Il 20 settembre del 2003 è un sabato di inizio campionato. Migliaia di tifosi si preparano ad affollare gli stadi italiani, non potendo sapere quanto questa data rimarrà tristemente impressa nella mente di chi frequenta abitualmente le gradinate.

Quello tra Avellino e Napoli è un derby sentito, che torna dopo 16 anni. Per la prima volta in Serie B. Purtroppo questa sfida non verrà ricordata né per la netta vittoria degli irpini (3-0) né per lo spettacolo delle tifoserie. Ma per la morte del giovane tifoso partenopeo Sergio Ercolano – caduto da oltre venti metri di altezza – e per la seguente guerriglia che si scatenerà tra supporter napoletani e forze dell’ordine sul manto verde del Partenio. Un incredibile mix tra disorganizzazione (lungamente i tifosi ospiti punteranno il dito contro i soccorsi arrivati in ritardo) ed eccessiva esuberanza che in quegli anni ancora serpeggiava in numerose trasferte, soprattutto se di massa.

Posto che non sta a me giudicare chi fosse Sergio Ercolano e perché si trovasse là poco prima di cadere nel vuoto, ricordo quanto il fatto mi colpì, lasciandomi un grande amaro in bocca. Prima di giudicare ho sempre pensato che tutti noi, almeno da ragazzi, abbiamo fatto qualcosa di sconsiderato e potenzialmente pericolosissimo. Senza rendercene conto magari. Senza neanche pensare alle conseguenze che un gesto superficiale o inconsulto avrebbe potuto produrre.

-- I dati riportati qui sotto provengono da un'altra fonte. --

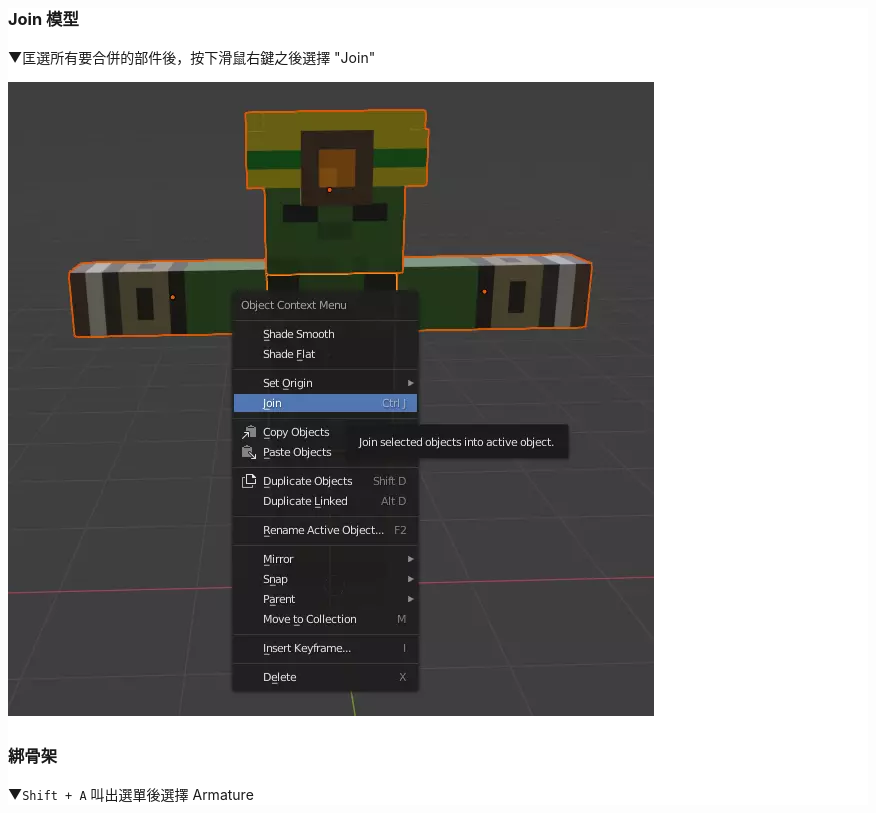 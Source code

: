 ### Join 模型

▼匡選所有要合併的部件後，按下滑鼠右鍵之後選擇 "Join"

![](./img/09_blender.webp)

### 綁骨架

▼`Shift + A` 叫出選單後選擇 Armature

Così, sempre per dirla tutta, se è vero che all’epoca in troppe occasioni abbiamo varcato cancelli che non dovevamo passare, abbiamo preso treni su cui non dovevamo salire e ci siamo trovati in situazioni per cui i nostri genitori ci avrebbero segregato in casa fino a giugno, è altrettanto vero che la considerazione che si aveva (e che ancora spesso si ha) per i ragazzi di stadio era pari a quella data agli animali stipati nelle gabbie del mattatoio. In più di un’occasione ho avuto l’impressione che a pochi interessasse se uno di questi “animali” venisse meno. Anzi, foraggiati dalla comune equazione ultras=delinquente, tutto sommato era una logica conseguenza delle loro azioni.

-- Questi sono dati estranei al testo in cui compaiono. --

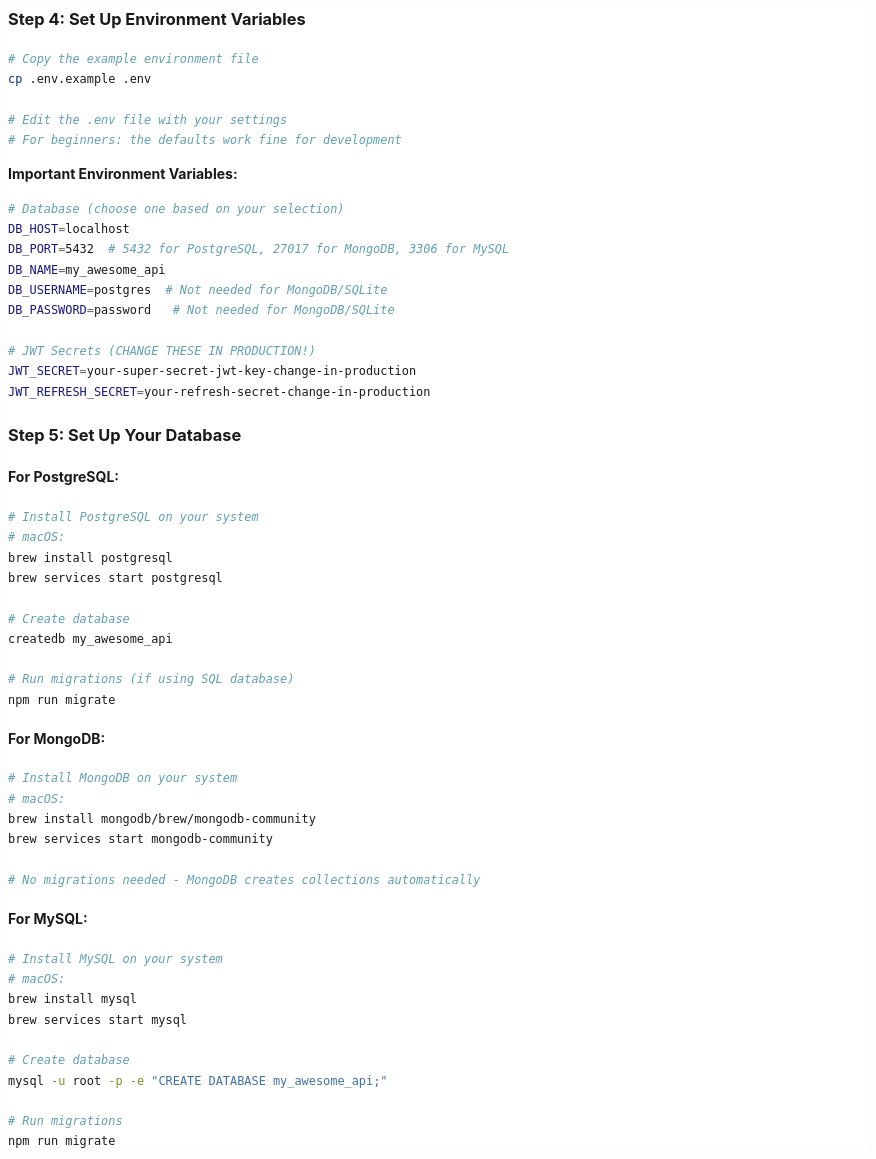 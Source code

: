 ### Step 4: Set Up Environment Variables
```bash
# Copy the example environment file
cp .env.example .env

# Edit the .env file with your settings
# For beginners: the defaults work fine for development
```

**Important Environment Variables:**
```bash
# Database (choose one based on your selection)
DB_HOST=localhost
DB_PORT=5432  # 5432 for PostgreSQL, 27017 for MongoDB, 3306 for MySQL
DB_NAME=my_awesome_api
DB_USERNAME=postgres  # Not needed for MongoDB/SQLite
DB_PASSWORD=password   # Not needed for MongoDB/SQLite

# JWT Secrets (CHANGE THESE IN PRODUCTION!)
JWT_SECRET=your-super-secret-jwt-key-change-in-production
JWT_REFRESH_SECRET=your-refresh-secret-change-in-production
```

### Step 5: Set Up Your Database

#### For PostgreSQL:
```bash
# Install PostgreSQL on your system
# macOS:
brew install postgresql
brew services start postgresql

# Create database
createdb my_awesome_api

# Run migrations (if using SQL database)
npm run migrate
```

#### For MongoDB:
```bash
# Install MongoDB on your system
# macOS:
brew install mongodb/brew/mongodb-community
brew services start mongodb-community

# No migrations needed - MongoDB creates collections automatically
```

#### For MySQL:
```bash
# Install MySQL on your system
# macOS:
brew install mysql
brew services start mysql

# Create database
mysql -u root -p -e "CREATE DATABASE my_awesome_api;"

# Run migrations
npm run migrate
```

Non sono nessuno per produrre una disamina sulla violenza nella società e su quanto questa fosse/sia regolarmente proiettata in ambienti dalla larga aggregazione e dal facile scontro ideologico/culturale come gli stadi. Di sicuro però, anche prendendo in mano successivi casi che vedranno ragazzi perdere la vita prima, durante o dopo una partita, posso dire che un’esistenza spezzata in tale contesto non deve mai e poi mai essere considerata “normale”. E persone come Sergio Ercolano vanno ricordate a prescindere, per rispetto della gioventù e di tutto quello che di bello abbiamo quotidianamente e viviamo spesso con troppa fretta o superficialità.

Avellino-Bisceglie si gioca di 21 settembre. Sedici anni e un giorno dopo quella assurda serata. Gli ultras sono ancora là a reggere in piedi lo scenario folkloristico di un baraccone che ormai fa acqua da tutte le parti. E con loro ci sono ancora tutti quei soloni e quegli antropologi da quattro soldi che negli anni si sono sperticati le mani a scrivere ignobili e non veritieri approfondimenti sul mondo del tifo e su tutte le sue variegate e controverse sfaccettature. Gli stessi che: “Ma sì, Sergio Ercolano in fondo se l’è cercata. Se avesse avuto più cervello…”

La bocca dello stolto è il suo castigo, grazie a Dio.

Scusandomi per l’introduzione decontestualizzata e per la mia proverbiale lungaggine, possiamo voltare pagina e passare al match tra campani e pugliesi.

L’Avellino è reduce dalla stoica vittoria esterna contro il Picerno. Un successo che ha avvicinato i biancoverdi alla testa della classifica. Sono circa 5.000 i presenti, di cui 195 provenienti da Bisceglie. Una presenza di tutto rispetto la loro, se si pensa ai numeri che generalmente i nerazzurri portano lontano dalle mura amiche.

Il simpatico siparietto pre-gara me lo offre un signore sulla ottantina incastonato nella lunga ed estenuante fila per compare un biglietto. La sua lamentela verte, sostanzialmente, sul dover pazientare per comprare un tagliando che gli consentirà di vedere gli irpini contro i nerazzurri, sì. Ma non contro i “nerazzurri a cui ero abituato”, facendo chiaro riferimento all’Inter e ai bei tempi andati.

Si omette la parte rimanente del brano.